I am not quite sure why this is. Perhaps it is because she lives and creates so far away in such a remote country, but more likely it is because her films are so sexually transgressive, and are so determined not only to deal with taboo subject matter, but to be taboo objects themselves, that it’s just a little much for high-strung Americans to deal with, or perhaps, even more likely, the gate-keepers, such as film festival directors and horror journalists, who are making the assumption that Americans couldn’t possibly deal with Hesketh’s work.


Amy’s films are amazing, and Olalla is her most entertaining and horror-centric film to date. The long takes of Amy’s previous films have been replaced by quicker cuts, giving the film a little more energy and a seemingly faster pace.


Throughout the history of vampire literature, the vampire, or vampirism has been used as a metaphor for many different things. There have been stories written about economic vampirism, sexual vampirism, psychological vampirism, vampirism has been used as a metaphor for drug addiction, capitalism, and the decline of the bourgeois.


In Olalla, vampirism is used as a metaphor for sexual shame, and how this shame is inflicted on the deviant individual from without, as opposed to coming from within as most people assume it does.


Olalla is about an ancient, incestuous family of vampires living in a remote, secluded estate visited occasionally by people who need to go to the country for a cure. Amy plays the title character, Olalla, a morose figure whose urges are kept at bay, repressed by her family’s strict customs.


Olalla’s family has a taboo against killing for blood, but Olalla has an urge to kill that is depicted in the film as being very natural, much like the sex urge. After she kills her boyfriend to suck his blood, Olalla’s family strips her naked, ties her up, and her uncle whips her repeatedly with a riding crop as he whispers in her ear that she is a monster.


The scene is sexy, but it is also disturbing because of its psychological undertones. Sexy but disturbing is a description that can be used to describe the tone of entire movie, as well as much of Amy’s other work.

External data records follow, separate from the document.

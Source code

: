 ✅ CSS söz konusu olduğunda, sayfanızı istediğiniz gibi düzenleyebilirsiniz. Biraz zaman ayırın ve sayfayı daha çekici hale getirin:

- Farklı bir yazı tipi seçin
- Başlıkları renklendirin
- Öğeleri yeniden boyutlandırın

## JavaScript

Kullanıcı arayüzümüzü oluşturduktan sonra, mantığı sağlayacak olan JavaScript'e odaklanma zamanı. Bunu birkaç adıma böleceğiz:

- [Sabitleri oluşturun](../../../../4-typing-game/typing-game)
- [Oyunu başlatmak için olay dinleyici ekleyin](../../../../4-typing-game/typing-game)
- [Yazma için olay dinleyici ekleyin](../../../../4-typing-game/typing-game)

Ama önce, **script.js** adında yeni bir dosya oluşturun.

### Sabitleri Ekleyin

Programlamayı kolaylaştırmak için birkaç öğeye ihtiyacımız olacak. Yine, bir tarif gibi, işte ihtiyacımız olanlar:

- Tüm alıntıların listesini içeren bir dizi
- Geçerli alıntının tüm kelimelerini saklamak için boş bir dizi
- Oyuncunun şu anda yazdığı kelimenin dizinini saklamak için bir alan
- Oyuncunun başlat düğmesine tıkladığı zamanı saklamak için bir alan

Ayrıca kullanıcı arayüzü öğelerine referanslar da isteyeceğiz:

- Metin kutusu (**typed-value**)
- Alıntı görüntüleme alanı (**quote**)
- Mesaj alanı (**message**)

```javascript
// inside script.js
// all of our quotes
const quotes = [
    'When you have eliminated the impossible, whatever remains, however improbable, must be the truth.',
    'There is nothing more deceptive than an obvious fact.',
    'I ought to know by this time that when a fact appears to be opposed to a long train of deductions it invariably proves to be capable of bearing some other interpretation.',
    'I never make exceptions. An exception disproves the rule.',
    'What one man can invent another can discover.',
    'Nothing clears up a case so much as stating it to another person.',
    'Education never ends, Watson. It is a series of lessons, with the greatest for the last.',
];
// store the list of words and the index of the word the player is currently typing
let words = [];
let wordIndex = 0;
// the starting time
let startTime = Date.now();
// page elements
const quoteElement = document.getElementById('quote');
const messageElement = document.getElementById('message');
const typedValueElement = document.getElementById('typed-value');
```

Olalla is full of Amy’s lush, art-student production design and gorgeous cinematography , and Amy gives a sexually charged performance, making the film enjoyable to watch, but the film never stops provoking the viewer with its Freudian critique of social mores and how they work to restrict and control the individual’s sexuality and other drives.


Olalla is something of an art-horror film, and is to put it bluntly deliberately confusing. There are actually two stories taking place, one set in modern times and one that seems to take place in the 17th century, but because the characters in both stories are from the same family line and played by the same actors, I didn’t actually realize this until the climactic scene of the movie when (spoiler alert) Amy is stripped naked and crucified.

OlallaVidCaps01191101However, at the moment I realized that I was watching two different stories, the rest of the film immediately clicked together for me, which just goes to show how strong the film’s narrative structure is. Telling two distinct but similar stories also ties Olalla thematically to some of Amy’s other works.


While I think it is safe to say that the majority of films that deal with sexuality depict sex as an encounter, Amy’s films have always depicted sex instead as a pattern. Olalla takes what was already present in Amy’s films even further by depicting its pattern of sexual behavior generationally rather than focusing on an individual.


Olalla is a film that I am going to have to watch a few times before I fully grasp all of it. It is a highly original take on the vampire tale, and very much recommended.